Task details: Scan the material below and count each line with the string "system". Reply with the count alone.
======== Supplied information
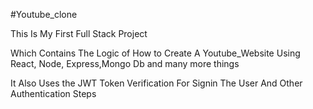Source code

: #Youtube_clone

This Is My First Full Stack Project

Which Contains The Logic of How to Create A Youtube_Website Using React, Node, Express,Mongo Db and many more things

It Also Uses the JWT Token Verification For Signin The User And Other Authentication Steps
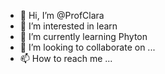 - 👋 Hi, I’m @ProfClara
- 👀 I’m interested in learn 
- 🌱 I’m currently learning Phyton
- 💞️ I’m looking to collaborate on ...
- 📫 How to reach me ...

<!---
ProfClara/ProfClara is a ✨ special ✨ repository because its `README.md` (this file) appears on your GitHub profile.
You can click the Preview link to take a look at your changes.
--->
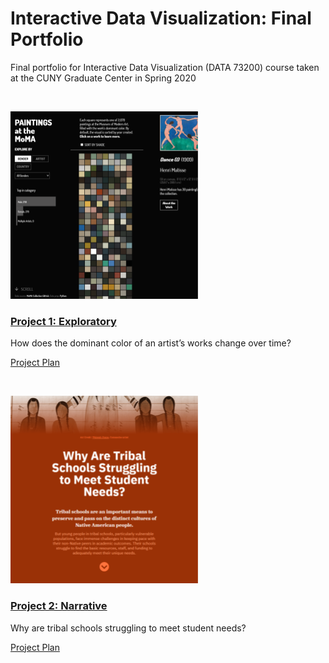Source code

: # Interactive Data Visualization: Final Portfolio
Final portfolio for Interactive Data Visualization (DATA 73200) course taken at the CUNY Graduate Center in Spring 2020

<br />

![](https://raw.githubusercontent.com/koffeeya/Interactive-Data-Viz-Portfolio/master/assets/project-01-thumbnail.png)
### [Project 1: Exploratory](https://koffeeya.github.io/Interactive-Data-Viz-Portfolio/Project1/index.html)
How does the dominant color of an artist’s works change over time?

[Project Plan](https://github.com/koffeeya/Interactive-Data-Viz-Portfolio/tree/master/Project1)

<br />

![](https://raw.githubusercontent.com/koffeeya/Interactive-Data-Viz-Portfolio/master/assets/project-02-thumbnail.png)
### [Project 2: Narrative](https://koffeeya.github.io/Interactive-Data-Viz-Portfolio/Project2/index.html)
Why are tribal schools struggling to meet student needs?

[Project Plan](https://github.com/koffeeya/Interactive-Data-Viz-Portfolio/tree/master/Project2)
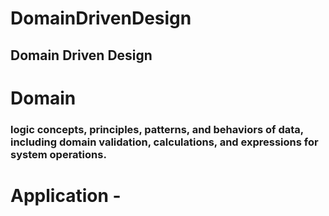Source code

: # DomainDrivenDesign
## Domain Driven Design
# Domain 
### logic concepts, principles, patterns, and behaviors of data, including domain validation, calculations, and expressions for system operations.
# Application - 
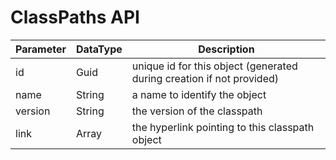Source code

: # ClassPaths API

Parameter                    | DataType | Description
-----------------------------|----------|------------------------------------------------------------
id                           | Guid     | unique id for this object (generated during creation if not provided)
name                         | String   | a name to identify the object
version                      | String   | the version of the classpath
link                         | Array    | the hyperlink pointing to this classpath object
================
======== Supplied information
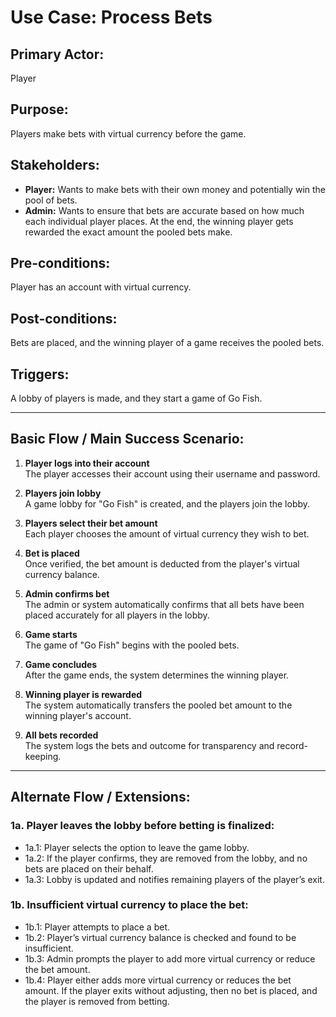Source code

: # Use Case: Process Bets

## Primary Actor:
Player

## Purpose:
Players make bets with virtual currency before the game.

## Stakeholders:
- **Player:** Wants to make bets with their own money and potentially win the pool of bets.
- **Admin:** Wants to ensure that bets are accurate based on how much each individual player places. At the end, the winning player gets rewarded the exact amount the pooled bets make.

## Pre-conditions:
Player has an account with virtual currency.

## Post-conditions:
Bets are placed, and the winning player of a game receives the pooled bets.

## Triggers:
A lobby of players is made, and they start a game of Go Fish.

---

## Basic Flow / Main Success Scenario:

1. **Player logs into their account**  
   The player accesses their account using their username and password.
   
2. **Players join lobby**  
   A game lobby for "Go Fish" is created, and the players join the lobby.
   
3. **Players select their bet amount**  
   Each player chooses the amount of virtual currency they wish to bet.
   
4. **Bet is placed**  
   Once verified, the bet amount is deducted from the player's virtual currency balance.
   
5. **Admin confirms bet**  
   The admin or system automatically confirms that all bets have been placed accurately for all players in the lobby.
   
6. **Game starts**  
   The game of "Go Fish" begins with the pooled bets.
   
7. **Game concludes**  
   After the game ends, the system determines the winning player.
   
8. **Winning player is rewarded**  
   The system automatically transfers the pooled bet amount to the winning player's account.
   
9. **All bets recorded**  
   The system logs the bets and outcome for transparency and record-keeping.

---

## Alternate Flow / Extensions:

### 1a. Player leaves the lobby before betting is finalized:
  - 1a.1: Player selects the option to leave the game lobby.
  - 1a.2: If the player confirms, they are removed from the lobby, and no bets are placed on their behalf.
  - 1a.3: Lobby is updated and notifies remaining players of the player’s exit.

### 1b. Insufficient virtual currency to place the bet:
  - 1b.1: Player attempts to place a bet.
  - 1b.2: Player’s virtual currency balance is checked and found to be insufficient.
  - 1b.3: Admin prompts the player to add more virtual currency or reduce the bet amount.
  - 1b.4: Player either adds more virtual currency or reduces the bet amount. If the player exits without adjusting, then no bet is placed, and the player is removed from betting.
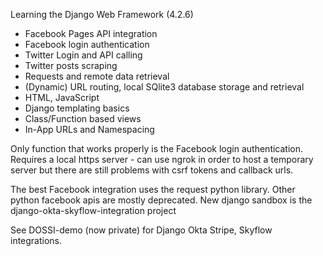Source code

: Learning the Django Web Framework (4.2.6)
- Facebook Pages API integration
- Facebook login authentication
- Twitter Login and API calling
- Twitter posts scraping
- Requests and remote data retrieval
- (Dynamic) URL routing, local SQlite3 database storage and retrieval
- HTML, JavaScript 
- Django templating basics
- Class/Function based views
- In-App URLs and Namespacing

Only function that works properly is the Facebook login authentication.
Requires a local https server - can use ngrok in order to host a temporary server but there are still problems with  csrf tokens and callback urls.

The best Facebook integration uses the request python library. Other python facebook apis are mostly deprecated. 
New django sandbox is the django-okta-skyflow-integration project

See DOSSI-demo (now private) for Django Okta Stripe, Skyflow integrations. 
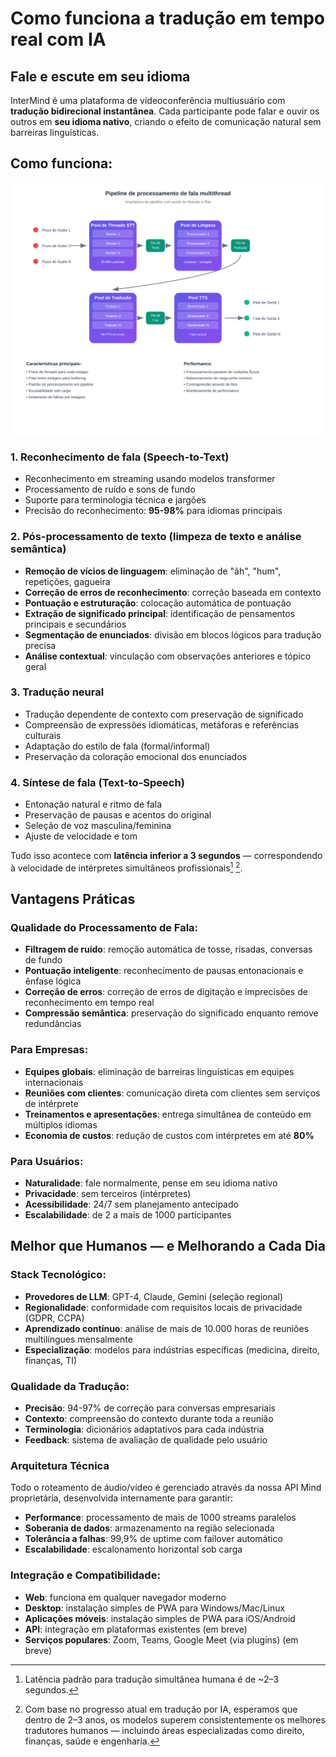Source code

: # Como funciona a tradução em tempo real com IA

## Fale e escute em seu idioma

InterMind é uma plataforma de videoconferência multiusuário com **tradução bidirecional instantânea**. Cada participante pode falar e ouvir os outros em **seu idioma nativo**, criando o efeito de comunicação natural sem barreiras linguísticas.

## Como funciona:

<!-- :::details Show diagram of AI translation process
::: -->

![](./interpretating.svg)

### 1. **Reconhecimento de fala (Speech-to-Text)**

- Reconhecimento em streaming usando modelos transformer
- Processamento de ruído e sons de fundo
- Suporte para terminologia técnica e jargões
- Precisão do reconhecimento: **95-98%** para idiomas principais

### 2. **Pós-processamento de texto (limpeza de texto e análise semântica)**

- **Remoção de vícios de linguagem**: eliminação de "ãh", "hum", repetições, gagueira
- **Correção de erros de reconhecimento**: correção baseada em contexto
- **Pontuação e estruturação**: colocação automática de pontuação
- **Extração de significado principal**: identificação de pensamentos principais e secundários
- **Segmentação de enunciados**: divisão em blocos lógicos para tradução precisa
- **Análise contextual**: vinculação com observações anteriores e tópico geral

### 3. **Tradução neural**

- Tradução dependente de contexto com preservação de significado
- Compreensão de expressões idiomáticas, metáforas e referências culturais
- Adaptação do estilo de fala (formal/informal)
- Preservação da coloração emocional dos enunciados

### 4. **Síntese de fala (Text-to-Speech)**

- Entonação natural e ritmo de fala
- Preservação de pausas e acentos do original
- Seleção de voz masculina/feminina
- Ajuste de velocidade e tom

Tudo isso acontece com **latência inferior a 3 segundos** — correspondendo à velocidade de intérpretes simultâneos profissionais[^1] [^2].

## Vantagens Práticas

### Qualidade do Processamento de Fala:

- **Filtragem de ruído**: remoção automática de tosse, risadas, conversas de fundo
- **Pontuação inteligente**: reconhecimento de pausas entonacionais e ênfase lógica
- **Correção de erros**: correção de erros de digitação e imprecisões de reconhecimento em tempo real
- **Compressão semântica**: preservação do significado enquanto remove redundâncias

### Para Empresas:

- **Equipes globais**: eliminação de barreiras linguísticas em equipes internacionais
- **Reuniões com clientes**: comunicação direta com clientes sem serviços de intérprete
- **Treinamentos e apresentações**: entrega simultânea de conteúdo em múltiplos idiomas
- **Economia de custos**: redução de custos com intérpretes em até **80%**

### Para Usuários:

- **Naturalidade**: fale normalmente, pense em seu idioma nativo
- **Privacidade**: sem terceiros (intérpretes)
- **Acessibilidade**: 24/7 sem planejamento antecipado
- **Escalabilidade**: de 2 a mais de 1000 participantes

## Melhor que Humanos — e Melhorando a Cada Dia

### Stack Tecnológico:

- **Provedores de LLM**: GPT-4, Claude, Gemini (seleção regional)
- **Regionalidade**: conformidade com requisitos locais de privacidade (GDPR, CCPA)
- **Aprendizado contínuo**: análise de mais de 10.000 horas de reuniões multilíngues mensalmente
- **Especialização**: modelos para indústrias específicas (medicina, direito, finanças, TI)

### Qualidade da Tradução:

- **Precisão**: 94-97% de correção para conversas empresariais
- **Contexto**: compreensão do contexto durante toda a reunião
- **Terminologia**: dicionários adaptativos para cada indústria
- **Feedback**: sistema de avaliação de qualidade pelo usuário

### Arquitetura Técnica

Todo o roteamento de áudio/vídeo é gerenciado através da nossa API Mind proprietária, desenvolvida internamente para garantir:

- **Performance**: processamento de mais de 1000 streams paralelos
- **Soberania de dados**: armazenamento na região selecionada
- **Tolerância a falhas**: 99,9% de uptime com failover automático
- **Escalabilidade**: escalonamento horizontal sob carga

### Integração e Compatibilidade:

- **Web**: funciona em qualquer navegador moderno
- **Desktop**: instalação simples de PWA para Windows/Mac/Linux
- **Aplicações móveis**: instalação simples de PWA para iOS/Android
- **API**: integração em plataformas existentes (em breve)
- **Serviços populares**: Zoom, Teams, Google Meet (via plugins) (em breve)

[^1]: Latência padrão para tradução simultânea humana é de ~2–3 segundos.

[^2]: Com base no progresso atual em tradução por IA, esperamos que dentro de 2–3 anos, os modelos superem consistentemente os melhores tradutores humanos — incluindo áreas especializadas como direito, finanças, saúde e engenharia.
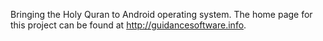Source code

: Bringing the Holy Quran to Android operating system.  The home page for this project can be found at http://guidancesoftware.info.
================
======== Supplied information
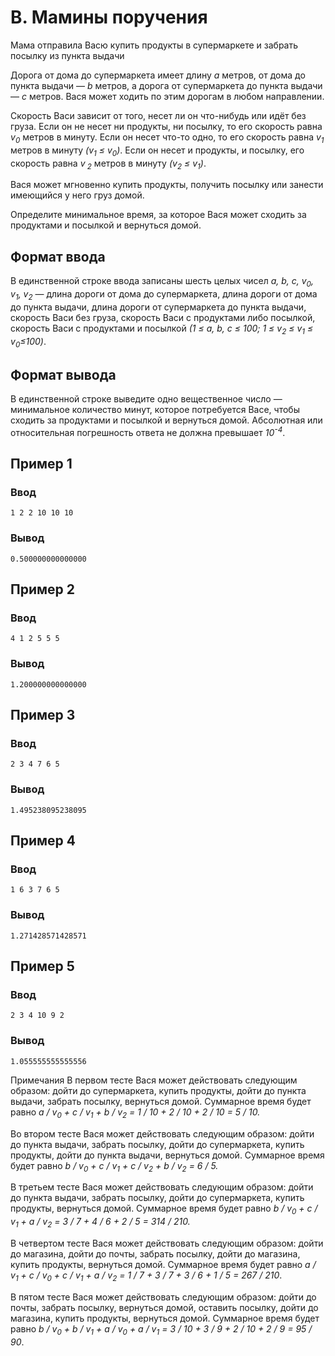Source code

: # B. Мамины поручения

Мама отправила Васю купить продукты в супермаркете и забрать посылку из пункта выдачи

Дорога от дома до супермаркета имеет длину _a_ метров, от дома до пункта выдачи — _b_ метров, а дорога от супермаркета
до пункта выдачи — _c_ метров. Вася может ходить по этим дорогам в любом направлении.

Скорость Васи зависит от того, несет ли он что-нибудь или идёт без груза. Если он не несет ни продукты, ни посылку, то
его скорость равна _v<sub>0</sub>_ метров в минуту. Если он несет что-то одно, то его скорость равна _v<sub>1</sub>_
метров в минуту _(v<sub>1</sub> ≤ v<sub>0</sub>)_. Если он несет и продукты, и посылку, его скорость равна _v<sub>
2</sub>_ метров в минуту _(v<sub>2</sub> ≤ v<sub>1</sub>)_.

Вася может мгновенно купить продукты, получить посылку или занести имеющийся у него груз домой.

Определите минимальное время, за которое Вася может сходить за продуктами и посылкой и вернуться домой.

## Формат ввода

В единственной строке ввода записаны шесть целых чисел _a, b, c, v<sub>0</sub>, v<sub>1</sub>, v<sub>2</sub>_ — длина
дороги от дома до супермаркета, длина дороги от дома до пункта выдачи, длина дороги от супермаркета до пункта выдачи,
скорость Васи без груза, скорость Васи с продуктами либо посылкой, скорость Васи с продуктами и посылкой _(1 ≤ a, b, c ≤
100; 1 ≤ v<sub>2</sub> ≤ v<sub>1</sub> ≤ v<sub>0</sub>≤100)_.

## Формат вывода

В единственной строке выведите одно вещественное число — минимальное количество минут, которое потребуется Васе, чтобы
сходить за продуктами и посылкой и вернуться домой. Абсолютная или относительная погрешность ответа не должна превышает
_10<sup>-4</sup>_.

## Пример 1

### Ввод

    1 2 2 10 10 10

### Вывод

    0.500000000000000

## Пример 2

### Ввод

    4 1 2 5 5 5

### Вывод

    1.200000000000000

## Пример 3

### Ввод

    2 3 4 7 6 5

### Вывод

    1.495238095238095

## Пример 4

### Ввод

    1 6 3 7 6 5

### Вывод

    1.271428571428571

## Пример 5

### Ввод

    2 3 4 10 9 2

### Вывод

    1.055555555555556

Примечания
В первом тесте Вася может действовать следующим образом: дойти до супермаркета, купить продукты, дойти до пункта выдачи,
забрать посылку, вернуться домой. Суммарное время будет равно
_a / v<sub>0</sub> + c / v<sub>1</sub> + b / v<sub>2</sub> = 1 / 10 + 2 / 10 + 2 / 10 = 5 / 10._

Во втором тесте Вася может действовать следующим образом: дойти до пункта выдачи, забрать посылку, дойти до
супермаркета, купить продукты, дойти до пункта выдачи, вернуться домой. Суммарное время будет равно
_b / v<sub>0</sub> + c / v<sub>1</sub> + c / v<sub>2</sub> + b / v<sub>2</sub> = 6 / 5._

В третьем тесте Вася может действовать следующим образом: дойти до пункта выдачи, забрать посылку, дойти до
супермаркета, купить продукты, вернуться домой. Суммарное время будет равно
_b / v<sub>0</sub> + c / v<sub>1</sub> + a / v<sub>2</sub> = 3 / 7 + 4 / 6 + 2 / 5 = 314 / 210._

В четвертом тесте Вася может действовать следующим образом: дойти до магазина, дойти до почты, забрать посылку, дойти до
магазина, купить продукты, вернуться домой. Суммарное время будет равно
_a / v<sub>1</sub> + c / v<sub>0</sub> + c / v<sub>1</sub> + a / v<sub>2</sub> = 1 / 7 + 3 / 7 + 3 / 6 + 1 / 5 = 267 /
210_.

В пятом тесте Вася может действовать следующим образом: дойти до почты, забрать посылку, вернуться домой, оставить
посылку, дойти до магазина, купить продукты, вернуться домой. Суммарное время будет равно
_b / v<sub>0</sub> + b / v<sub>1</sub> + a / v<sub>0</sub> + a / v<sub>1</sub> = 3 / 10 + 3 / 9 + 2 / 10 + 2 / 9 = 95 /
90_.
================
Problem solution: 6